Our findings reflect the complex nature of aquatic acoustic positional telemetry. In general, the probability of detecting a signal at a given hydrophone is a function of the amount of signal attenuation through obstacles such as macrophytes, and signal interference from multipath propagation caused by signal reflection from hard substrates or the water surface (e.g., [40,56]). Furthermore, in APT an emitted signal needs to be detected by at least three hydrophones in a suitable geometry to facilitate a high quality position solution. Because signal attenuation is positively correlated with structural habitat complexity, the observed decrease in system efficiency in structured habitats in our study was expected, but the magnitude has not previously been quantified.

The between-habitat variation in both accuracy and precision reported here can partly be explained by geometric issues inherent in the positioning algorithm [22]. Generally, the performance of the algorithm based on hyperbolic trilateration peaks at positions within the centre area of an equilateral triangle outlined by three hydrophones and degrades gradually for positions closer to and outside the triangle edges. Thus, positions outside the core hydrophone array will generally be less accurate than positions inside it [22,25,26,38,57]. In Lake1, littoral habitats, which also happened to be vegetation-rich (leading to vegetation and geometry being confounded), were usually located outside the main hydrophone array. Hence, erosion of accuracy and precision (but not data yield) in littoral zones can be expected for geometry reasons unrelated to vegetation. Alternatively, as elaborated above it is conceivable that complex structured habitats can cause more signal interference than non-structured open water habitats; therefore, the habitat type per se might also influence system accuracy and precision. Further insights could potentially be gained by studying the between-tag performance variation of co-located and co-towed transmitters, but this is beyond the scope of the present study. Irrespective of the exact mechanisms, claims for sub-meter accuracy of APT systems primarily hold for ideal acoustic conditions, such as those present in noise and obstacle free open water habitats inside footprints of hydrophone arrays and are unlikely to hold for vegetation-rich littoral zones where optimal geometries for positioning cannot easily be achieved.

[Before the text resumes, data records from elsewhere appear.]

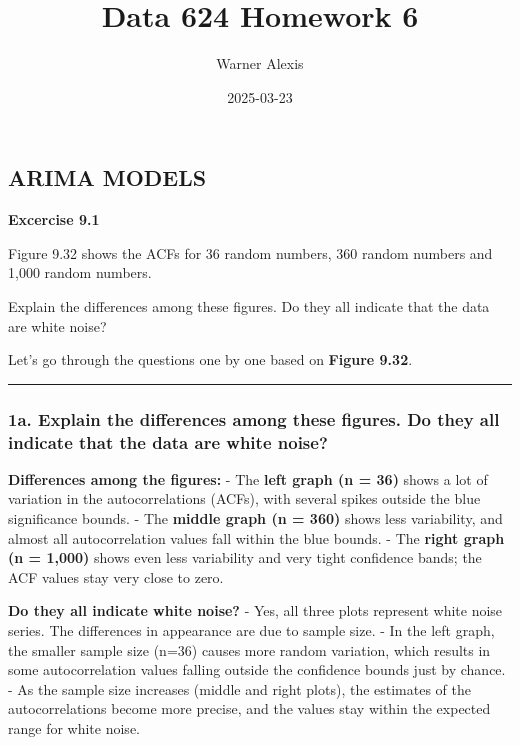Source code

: \documentclass[
]{article}
\title{Data 624 Homework 6}
\author{Warner Alexis}
\date{2025-03-23}
\begin{document}
\maketitle

\hypertarget{arima-models}{%
\subsection{ARIMA MODELS}\label{arima-models}}

\textbf{Excercise 9.1}

Figure 9.32 shows the ACFs for 36 random numbers, 360 random numbers and
1,000 random numbers.

Explain the differences among these figures. Do they all indicate that
the data are white noise?

Let's go through the questions one by one based on \textbf{Figure 9.32}.

\begin{center}\rule{0.5\linewidth}{0.5pt}\end{center}

\hypertarget{a.-explain-the-differences-among-these-figures.-do-they-all-indicate-that-the-data-are-white-noise}{%
\subsubsection{\texorpdfstring{\textbf{1a. Explain the differences among
these figures. Do they all indicate that the data are white
noise?}}{1a. Explain the differences among these figures. Do they all indicate that the data are white noise?}}\label{a.-explain-the-differences-among-these-figures.-do-they-all-indicate-that-the-data-are-white-noise}}

\textbf{Differences among the figures:} - The \textbf{left graph (n =
36)} shows a lot of variation in the autocorrelations (ACFs), with
several spikes outside the blue significance bounds. - The
\textbf{middle graph (n = 360)} shows less variability, and almost all
autocorrelation values fall within the blue bounds. - The \textbf{right
graph (n = 1,000)} shows even less variability and very tight confidence
bands; the ACF values stay very close to zero.

\textbf{Do they all indicate white noise?} - Yes, all three plots
represent white noise series. The differences in appearance are due to
sample size. - In the left graph, the smaller sample size (n=36) causes
more random variation, which results in some autocorrelation values
falling outside the confidence bounds just by chance. - As the sample
size increases (middle and right plots), the estimates of the
autocorrelations become more precise, and the values stay within the
expected range for white noise.
\end{document}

The APT in Lake2 performed better than the APT in Lake1. This was most likely related to differences in lake size and hydrophone array configuration and may have been facilitated by the use of a continuously clock-synchronized cabled APT system deployed in Lake2. Lake1 was approximately 20 times larger than Lake2 and, although more hydrophones were deployed in Lake1 to accommodate limits in acoustic range and signal blocking caused by vegetated habitat structure, the coverage of Lake1 in terms of between-hydrophone distances and area outside the hydrophone array was coarser. Furthermore, the proprietary positioning algorithm only allowed utilizing a maximum of eight hydrophones simultaneously. To achieve coverage of the whole Lake1, we defined 13 separate 8-hydrophone arrays, which traded off the need to cover the whole lake and increased computational time needed to position and post-process data. Although the approach applied in Lake1 (defining several sub-arrays) can remedy some of the limitations of the commercial positioning software, researchers should be aware of many challenges that emerge from it, in particular in relation to the number of arrays to be tested and the increase in computational effort. Additionally, emitted signals by a given transmitter were occasionally detected by two or more sub-arrays resulting in multiple possible positions originating from a single emitted signal. It is not immediately obvious in a field application which of these positions is the most accurate. Finally, the inevitable time drift of the internal clocks in the wireless hydrophones causes de-synchronization of the defined sub-arrays and lead to different time stamps on the multiple positions originating from a single signal, which needs to be addressed using further assumption at the analysis stage.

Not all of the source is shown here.